Tierfotografie von Alessandra Sanguinetti

Unterwerft sie euch und herrscht

Am sechsten Tag machte Gott die Tiere ... und wie ging es dann weiter? Die Fotografin Alessandra Sanguinetti dokumentiert in ihrer Serie "On the Sixth Day" das Zusammenleben von Mensch und Tier auf argentinischen Farmen

Ein Ferkel spaziert durchs hohe Gras, eine Ente rupft frech am Kleidzipfel der Bäuerin, ein weißes Pferd verweilt friedlich zwischen grünen Sträuchern in der Sonne. Zunächst erscheint das, was diese Fotos zeigen, ein Landleben wie aus dem Bilderbuch zun sein. Die nächste Fotografie ist jedoch schon nicht mehr ganz so harmonisch und hinterlässt die Betrachtenden wohl erstmal geschockt: Sie zeigt ein totes Schaf, im Matsch liegend, ein Fuß in Gummistiefeln drückt sein Genick zu Boden. Darauf folgt ein gehäuteter Hase, der mit dem Kopf nach unten von einem Zaun baumelt, danach ein frisch geschlachtetes Huhn, dem das Blut noch aus dem Hals tropft. Keine leichte Kost, mit der die Betrachtenden hier konfrontiert werden. Kost im wahrsten Sinne des Wortes – denn in der Bildstrecke geht es um Nutztierhaltung.

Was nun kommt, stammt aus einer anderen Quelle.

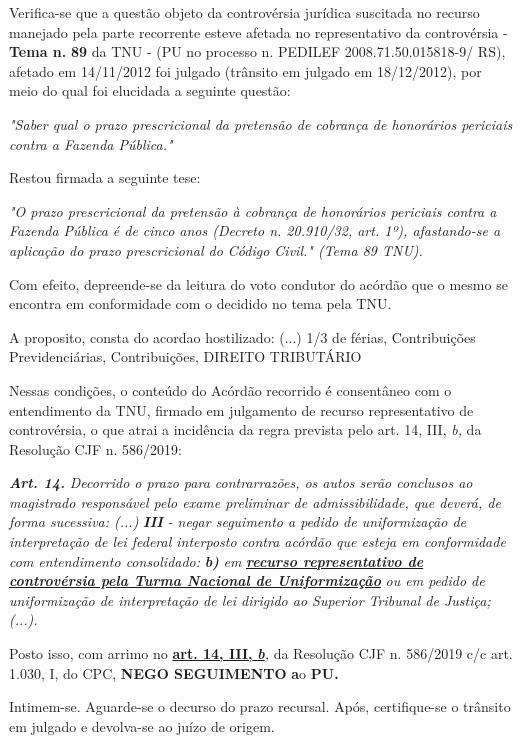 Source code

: \documentclass[12pt]{article}
\begin{document}
\justifying
\noindent Verifica-se que a questão objeto da controvérsia jurídica suscitada no recurso manejado pela parte recorrente esteve afetada no representativo da controvérsia - \textbf{Tema n. }\textbf{89} da TNU - (PU no processo n. PEDILEF 2008.71.50.015818-9/ RS),  afetado em 14/11/2012 foi julgado (trânsito em julgado em 18/12/2012), por meio do qual foi elucidada a seguinte questão:

\noindent \textit{"Saber qual o prazo prescricional da pretensão de cobrança de honorários periciais contra a Fazenda Pública."}

\noindent Restou firmada a seguinte tese:

\noindent \textit{"O prazo prescricional da pretensão à cobrança de honorários periciais contra a Fazenda Pública é de cinco anos (Decreto n. 20.910/32, art. 1º), afastando-se a aplicação do prazo prescricional do Código Civil." (Tema 89 TNU).}

\noindent Com efeito, depreende-se da leitura do voto condutor do acórdão que o mesmo se encontra em conformidade com o decidido no  tema pela TNU.

\noindent A proposito, consta do acordao hostilizado: (...) 1/3 de férias, Contribuições Previdenciárias, Contribuições, DIREITO TRIBUTÁRIO

\noindent Nessas condições, o conteúdo do Acórdão recorrido é consentâneo com o entendimento da TNU, firmado em julgamento de recurso representativo de controvérsia, o que atrai a incidência da regra prevista pelo art. 14, III, \textit{b,} da Resolução CJF n. 586/2019:

\noindent \textit{\textbf{Art. 14.}}\textit{ Decorrido o prazo para contrarrazões, os autos serão conclusos ao magistrado responsável pelo exame preliminar de admissibilidade, que deverá, de forma sucessiva: (...) }\textit{\textbf{III }}\textit{- negar seguimento a pedido de uniformização de interpretação de lei federal interposto contra acórdão que esteja em conformidade com entendimento consolidado: }\textit{\textbf{b)}}\textit{ em }\uline{\textit{\textbf{recurso representativo de controvérsia pela Turma Nacional de Uniformização}}}\textit{ ou em pedido de uniformização de interpretação de lei dirigido ao Superior Tribunal de Justiça;(...).}

\noindent Posto isso, com arrimo no \uline{\textbf{art. 14, III, }}\uline{\textit{\textbf{b}}}\textit{,} da Resolução CJF n. 586/2019 c/c art. 1.030, I, do CPC, \textbf{NEGO SEGUIMENTO }\textbf{a}o\textbf{ PU}\textbf{.}

\noindent Intimem-se. Aguarde-se o decurso do prazo recursal. Após, certifique-se o trânsito em julgado e devolva-se ao juízo de origem.
\end{document}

Die in New York geborene und in Argentinien aufgewachsene Magnum-Fotografin Alessandra Sanguinetti begann in ihrer südamerikanischen Zweitheimat 1996 die Fotoserie "On the Sixth Day", mit der sie das Zusammenleben zwischen Mensch und domestiziertem Tier auf argentinischen Farmen dokumentiert. Sie ist 2005 im Buchformat erschienen und wird nun mit weiteren bislang unveröffentlichten Fotos neu aufgelegt.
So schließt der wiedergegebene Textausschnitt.